L’étude rappelle que l’usage d’agrafes était connu depuis l’Antiquité, comme au Colisée à Rome ou dans des temples grecs. Mais elles servaient alors à garder ajustés les grands blocs de pierre des étages inférieurs, avant de les charger d’étages supérieurs. Notre-Dame explore une conception « beaucoup plus dynamique de l’architecture, où on conçoit que des maçonneries peuvent bouger, et des forces s’exercer dans certaines directions« , explique Maxime L’Héritier.
Les premiers bâtisseurs de la cathédrale vont utiliser les agrafes dès le début pour l’édification des tribunes, au début des années 1160. Une innovation technique reprise par leurs successeurs quand ils s’attaqueront aux parties hautes des murs, dans une « filiation technique » s’étendant ainsi sur 50 à 60 années.
Déterminer l’origine du fer
L’usage d’agrafes à Notre-Dame sera répliqué ensuite dans la construction des cathédrales de Soissons (nord de la France), puis de Chartres et Bourges (centre nord et centre). Mais depuis lors, personne ne s’était vraiment penché sur leur rôle. Tout au plus, l’architecte Viollet-Le-Duc, qui restaure Notre-Dame au XIXe siècle, remarque-t-il l’utilisation d’agrafes dans les corniches.
Les spécialistes les voyaient bien dans les tribunes, mais ne savaient pas bien expliquer leur présence, faute de temps pour les examiner. Maxime L’Héritier cite l’exemple d’une grande historienne de l’art américaine qui « ne savait pas trop quoi en penser« . Le chantier de restauration de la cathédrale ouvre le livre de sa construction, avec environ 200 scientifiques à pied d’œuvre.
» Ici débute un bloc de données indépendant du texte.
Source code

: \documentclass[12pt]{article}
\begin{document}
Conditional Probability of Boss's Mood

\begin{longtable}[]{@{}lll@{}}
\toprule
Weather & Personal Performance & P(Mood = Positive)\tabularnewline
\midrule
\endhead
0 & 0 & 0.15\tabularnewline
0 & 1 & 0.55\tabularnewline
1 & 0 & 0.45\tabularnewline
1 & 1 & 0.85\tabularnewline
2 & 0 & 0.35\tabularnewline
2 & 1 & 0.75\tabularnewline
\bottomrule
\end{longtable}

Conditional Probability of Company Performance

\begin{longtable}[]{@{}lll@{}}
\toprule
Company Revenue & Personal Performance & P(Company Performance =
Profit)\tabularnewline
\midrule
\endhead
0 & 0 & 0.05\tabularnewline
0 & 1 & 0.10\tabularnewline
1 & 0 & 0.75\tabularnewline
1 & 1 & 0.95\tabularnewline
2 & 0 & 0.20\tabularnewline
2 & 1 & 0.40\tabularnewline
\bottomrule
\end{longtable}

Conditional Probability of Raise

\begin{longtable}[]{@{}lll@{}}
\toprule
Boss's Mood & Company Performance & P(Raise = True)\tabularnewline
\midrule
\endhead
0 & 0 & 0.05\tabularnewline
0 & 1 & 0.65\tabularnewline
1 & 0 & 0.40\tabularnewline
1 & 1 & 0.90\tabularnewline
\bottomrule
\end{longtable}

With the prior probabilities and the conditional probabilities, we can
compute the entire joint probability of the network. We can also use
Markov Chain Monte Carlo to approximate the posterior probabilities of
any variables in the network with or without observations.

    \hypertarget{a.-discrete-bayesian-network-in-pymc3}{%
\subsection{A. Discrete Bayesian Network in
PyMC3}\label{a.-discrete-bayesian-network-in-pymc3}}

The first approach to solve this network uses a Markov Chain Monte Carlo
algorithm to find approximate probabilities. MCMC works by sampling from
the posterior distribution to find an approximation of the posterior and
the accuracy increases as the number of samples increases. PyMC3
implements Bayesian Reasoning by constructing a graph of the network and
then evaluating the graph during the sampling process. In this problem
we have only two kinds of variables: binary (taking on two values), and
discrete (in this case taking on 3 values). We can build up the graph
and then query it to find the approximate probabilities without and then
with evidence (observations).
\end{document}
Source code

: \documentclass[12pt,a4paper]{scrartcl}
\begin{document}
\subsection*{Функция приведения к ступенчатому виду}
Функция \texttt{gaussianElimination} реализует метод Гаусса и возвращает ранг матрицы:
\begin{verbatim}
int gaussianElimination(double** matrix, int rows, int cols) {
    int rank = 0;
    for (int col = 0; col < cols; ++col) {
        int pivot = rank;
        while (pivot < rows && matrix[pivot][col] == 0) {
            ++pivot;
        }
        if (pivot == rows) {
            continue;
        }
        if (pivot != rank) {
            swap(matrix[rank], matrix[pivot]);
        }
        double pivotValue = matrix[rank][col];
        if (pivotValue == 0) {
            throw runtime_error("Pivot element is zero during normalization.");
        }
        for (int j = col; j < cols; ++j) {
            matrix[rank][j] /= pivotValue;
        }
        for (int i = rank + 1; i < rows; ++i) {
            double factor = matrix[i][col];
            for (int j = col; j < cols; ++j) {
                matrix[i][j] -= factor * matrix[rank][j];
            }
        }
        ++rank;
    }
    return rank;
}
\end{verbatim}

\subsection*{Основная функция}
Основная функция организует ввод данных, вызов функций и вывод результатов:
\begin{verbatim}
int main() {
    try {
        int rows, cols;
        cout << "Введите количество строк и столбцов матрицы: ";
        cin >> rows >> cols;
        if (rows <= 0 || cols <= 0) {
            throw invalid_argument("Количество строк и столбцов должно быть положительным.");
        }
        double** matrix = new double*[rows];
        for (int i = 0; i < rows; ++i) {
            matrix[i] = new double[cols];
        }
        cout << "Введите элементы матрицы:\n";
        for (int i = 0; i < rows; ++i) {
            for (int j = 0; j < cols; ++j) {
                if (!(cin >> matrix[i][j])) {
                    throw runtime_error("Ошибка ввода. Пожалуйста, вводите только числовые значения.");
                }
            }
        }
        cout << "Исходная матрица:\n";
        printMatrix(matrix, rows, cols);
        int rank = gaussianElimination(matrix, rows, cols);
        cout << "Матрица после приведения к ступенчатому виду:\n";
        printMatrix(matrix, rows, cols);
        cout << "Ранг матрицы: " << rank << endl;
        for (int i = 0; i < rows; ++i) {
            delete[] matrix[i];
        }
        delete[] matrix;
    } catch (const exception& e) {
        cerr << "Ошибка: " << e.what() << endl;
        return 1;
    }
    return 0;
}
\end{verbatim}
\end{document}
L’équipe menée par l’archéologue a pu ainsi analyser en détail la composition du fer des agrafes. Et déterminer par l’étude de ses impuretés qu’il provient d’au moins six endroits différents. Les scientifiques tentent d’en déterminer l’origine, afin de mieux connaître le marché de ce matériau à l’époque médiévale. D’autres suivent le même chemin pour déterminer les carrières d’origine des pierres. Tout comme ceux qui vont échantillonner les forêts à la recherche des mêmes éléments chimiques que ceux des bois de la charpente aujourd’hui carbonisée.